Maintien des exonérations accordées à certains contribuables modestes.
- Un dispositif de lissage est instauré en faveur des personnes de condition modeste dont la situation fiscale a évolué, afin de leur permettre de conserver pendant 2 ans le bénéfice des exonérations de taxe d’habitation et de taxe foncière (notamment). Ce dispositif s’applique dès 2015.
Sont pérennisées les exonérations d’impôts directs locaux et le dégrèvement de contribution à l’audiovisuel public dont ont bénéficié en 2014 les redevables modestes visés à l’article 28 de la loi de finances rectificative pour 2014 si elles en ont perdu le bénéfice uniquement en raison de l’évolution de la législation fiscale, sous réserve du respect des autres conditions de l’exonération (non imposition à l’ISF ; modalités d’occupation). Ce régime s’appliquera à partir de 2017, donc à l’issue de la période de deux ans ouverte par le dispositif de lissage ci-dessus (LF 2016, art. 75).

Refonte de la taxe pour création de bureaux en Ile-de-France.
- Si la typologie des locaux concernés et l’assiette de la taxe sont inchangées, la détermination des tarifs est modifiée (règles de zonage ; dispositif de plafonnement). De même, les principes d’établissement, de recouvrement et de contrôle de la taxe sont revues (LFR 2015, art. 50).

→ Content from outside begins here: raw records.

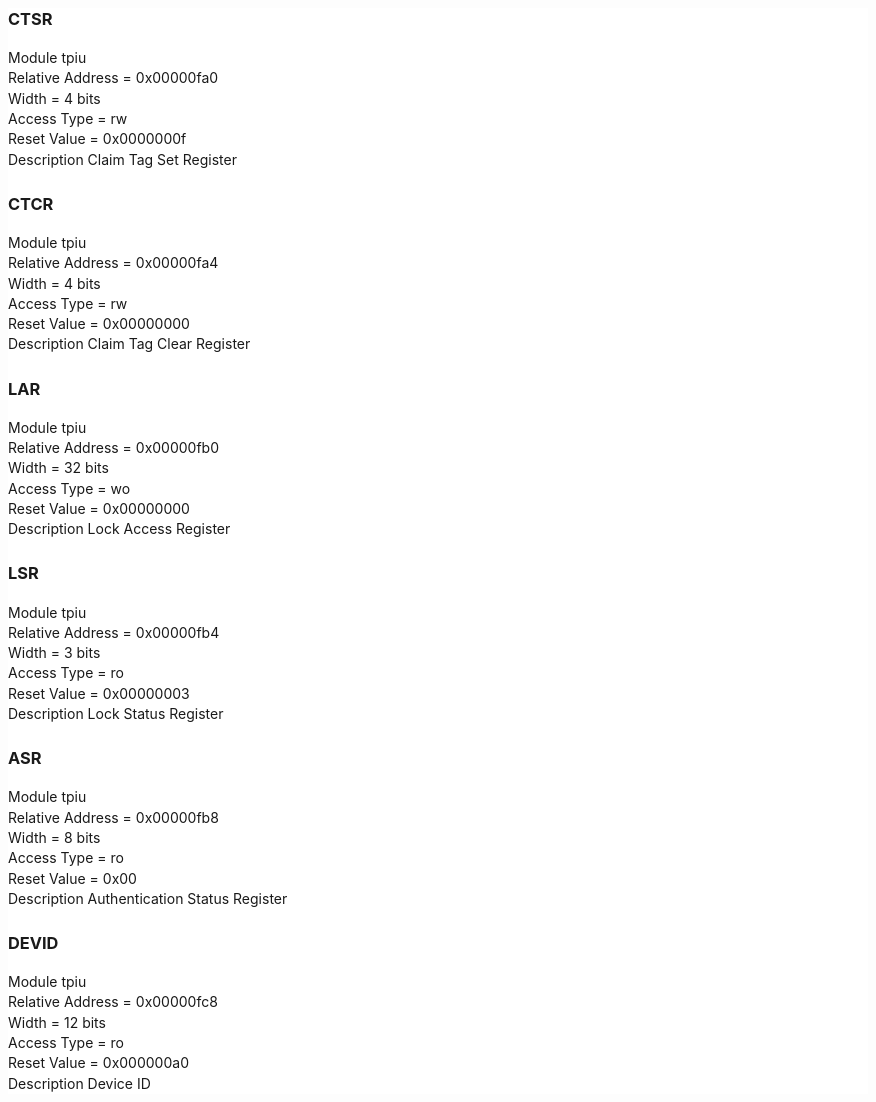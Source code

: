 
### CTSR  

Module tpiu  
Relative Address = 0x00000fa0  
Width = 4 bits  
Access Type = rw  
Reset Value = 0x0000000f  
Description Claim Tag Set Register  


### CTCR  

Module tpiu  
Relative Address = 0x00000fa4  
Width = 4 bits  
Access Type = rw  
Reset Value = 0x00000000  
Description Claim Tag Clear Register  


### LAR  

Module tpiu  
Relative Address = 0x00000fb0  
Width = 32 bits  
Access Type = wo  
Reset Value = 0x00000000  
Description Lock Access Register  


### LSR  

Module tpiu  
Relative Address = 0x00000fb4  
Width = 3 bits  
Access Type = ro  
Reset Value = 0x00000003  
Description Lock Status Register  


### ASR  

Module tpiu  
Relative Address = 0x00000fb8  
Width = 8 bits  
Access Type = ro  
Reset Value = 0x00  
Description Authentication Status Register  


### DEVID  

Module tpiu  
Relative Address = 0x00000fc8  
Width = 12 bits  
Access Type = ro  
Reset Value = 0x000000a0  
Description Device ID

Revalorisation des valeurs locatives.
- Les coefficients de revalorisation forfaitaire des valeurs locatives foncières qui servent de base aux impôts directs locaux sont fixés en 2016 à 1,01 pour toutes les propriétés bâties et non bâties (LF 2016, art. 98).
Il convient d’ajouter que la prise en compte des résultats de la révision des valeurs locatives des locaux professionnels pour l’établissement des bases de la taxe foncière sur les propriétés bâties et de la CFE est reportée de 2016 à 2017 (LFR 2015, art. 48).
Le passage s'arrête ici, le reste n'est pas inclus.